- REQUIREMENT
Each line that includes the word "content" should be copied from the records.

>>>>>

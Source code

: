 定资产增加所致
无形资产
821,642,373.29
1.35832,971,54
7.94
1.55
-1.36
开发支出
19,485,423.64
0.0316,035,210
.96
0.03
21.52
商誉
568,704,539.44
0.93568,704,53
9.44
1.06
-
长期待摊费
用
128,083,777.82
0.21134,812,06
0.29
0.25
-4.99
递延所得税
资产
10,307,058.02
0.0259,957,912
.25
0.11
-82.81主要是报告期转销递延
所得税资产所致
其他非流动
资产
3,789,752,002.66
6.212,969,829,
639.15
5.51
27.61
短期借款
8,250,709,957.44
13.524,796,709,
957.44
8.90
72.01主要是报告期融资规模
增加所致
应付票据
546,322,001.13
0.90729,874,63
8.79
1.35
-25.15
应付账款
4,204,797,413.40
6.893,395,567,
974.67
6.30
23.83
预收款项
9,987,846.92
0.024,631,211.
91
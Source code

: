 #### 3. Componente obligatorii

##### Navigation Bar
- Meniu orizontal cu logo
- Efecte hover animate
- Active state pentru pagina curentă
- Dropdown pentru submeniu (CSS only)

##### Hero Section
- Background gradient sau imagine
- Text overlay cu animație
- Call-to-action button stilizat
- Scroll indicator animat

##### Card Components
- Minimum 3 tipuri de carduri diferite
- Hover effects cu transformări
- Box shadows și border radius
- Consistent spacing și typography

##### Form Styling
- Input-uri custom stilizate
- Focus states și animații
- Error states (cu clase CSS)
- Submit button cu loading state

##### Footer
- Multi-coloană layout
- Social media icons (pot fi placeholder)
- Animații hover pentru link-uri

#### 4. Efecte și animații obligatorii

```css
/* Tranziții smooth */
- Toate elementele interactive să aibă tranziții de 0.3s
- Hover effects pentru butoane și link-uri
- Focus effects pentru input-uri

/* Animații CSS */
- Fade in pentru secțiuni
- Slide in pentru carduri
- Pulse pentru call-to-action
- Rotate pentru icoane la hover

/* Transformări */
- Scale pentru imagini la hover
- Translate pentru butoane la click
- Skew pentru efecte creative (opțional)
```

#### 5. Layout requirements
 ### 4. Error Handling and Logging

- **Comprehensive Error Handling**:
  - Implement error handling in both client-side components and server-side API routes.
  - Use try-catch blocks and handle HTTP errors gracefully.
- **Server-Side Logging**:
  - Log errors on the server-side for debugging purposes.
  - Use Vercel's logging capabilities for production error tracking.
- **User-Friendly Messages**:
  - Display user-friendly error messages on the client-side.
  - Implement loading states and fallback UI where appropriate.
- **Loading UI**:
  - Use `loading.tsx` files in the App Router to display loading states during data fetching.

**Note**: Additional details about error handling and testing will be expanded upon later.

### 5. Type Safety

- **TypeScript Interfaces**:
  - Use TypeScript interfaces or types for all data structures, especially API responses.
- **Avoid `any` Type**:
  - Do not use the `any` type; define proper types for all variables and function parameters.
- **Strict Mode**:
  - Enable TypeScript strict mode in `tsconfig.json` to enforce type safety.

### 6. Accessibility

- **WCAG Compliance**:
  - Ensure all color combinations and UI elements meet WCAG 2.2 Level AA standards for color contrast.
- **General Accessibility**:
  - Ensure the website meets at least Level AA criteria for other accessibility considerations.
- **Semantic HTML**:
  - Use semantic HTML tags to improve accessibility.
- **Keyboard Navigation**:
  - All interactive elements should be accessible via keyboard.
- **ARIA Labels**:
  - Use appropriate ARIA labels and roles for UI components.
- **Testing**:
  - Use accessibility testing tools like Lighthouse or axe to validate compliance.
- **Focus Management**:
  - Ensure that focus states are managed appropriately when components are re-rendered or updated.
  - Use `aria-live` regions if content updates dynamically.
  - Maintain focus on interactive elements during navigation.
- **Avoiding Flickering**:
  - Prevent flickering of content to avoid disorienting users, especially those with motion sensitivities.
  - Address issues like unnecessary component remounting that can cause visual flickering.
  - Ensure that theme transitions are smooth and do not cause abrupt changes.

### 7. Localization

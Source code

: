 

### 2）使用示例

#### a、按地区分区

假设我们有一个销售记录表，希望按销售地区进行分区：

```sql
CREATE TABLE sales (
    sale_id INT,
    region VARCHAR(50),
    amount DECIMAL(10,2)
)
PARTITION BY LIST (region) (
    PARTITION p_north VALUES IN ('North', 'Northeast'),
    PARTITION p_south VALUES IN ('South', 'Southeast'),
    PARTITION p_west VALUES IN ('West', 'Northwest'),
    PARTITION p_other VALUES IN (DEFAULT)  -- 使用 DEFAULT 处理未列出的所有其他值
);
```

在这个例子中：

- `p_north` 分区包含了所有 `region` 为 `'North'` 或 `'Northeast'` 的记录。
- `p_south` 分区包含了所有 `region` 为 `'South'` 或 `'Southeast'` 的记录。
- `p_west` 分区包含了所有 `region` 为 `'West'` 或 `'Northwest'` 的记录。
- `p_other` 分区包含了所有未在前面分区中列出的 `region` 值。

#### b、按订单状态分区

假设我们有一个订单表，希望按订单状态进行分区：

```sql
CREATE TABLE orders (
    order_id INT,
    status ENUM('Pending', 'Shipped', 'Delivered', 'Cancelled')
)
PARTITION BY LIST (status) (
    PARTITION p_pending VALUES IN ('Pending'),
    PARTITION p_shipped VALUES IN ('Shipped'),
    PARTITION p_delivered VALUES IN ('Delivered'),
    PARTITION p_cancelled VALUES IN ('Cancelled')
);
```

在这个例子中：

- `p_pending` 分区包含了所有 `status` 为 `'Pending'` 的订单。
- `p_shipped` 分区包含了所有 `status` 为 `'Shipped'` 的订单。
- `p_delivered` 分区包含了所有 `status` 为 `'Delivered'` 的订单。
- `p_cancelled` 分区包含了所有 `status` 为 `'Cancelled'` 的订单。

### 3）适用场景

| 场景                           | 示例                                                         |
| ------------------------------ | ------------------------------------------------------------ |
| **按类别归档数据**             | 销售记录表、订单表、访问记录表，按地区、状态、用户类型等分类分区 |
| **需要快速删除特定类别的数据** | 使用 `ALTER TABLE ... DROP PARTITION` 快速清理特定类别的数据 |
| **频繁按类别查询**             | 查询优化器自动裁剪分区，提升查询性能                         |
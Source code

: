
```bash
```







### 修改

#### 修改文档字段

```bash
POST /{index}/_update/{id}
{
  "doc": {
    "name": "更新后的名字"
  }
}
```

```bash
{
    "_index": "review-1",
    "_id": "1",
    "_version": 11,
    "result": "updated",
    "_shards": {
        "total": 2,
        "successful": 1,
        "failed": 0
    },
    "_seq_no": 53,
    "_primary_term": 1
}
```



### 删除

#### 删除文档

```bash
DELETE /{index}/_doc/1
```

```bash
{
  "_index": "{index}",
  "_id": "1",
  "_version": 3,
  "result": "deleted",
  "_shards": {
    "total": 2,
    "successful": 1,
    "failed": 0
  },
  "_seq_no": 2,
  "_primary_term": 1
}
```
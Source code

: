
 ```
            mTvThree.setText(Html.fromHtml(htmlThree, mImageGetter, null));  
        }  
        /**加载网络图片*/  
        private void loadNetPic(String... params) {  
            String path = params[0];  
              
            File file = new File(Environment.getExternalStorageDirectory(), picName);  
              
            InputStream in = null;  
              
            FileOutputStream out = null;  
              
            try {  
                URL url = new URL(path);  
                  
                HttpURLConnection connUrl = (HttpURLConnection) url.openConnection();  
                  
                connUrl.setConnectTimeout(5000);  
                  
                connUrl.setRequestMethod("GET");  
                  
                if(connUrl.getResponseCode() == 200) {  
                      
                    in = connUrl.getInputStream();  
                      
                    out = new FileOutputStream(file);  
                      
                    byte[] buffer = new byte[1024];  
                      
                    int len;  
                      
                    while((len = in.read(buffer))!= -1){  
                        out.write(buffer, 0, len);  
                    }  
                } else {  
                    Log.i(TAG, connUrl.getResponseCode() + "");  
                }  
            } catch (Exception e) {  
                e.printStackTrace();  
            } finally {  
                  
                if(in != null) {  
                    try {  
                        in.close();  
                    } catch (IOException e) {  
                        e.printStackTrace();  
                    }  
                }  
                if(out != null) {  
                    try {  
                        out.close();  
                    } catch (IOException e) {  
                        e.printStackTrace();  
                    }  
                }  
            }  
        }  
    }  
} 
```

<<<<<

- SOLUTION
  - Use `aria-live` regions if content updates dynamically.
  - Prevent flickering of content to avoid disorienting users, especially those with motion sensitivities.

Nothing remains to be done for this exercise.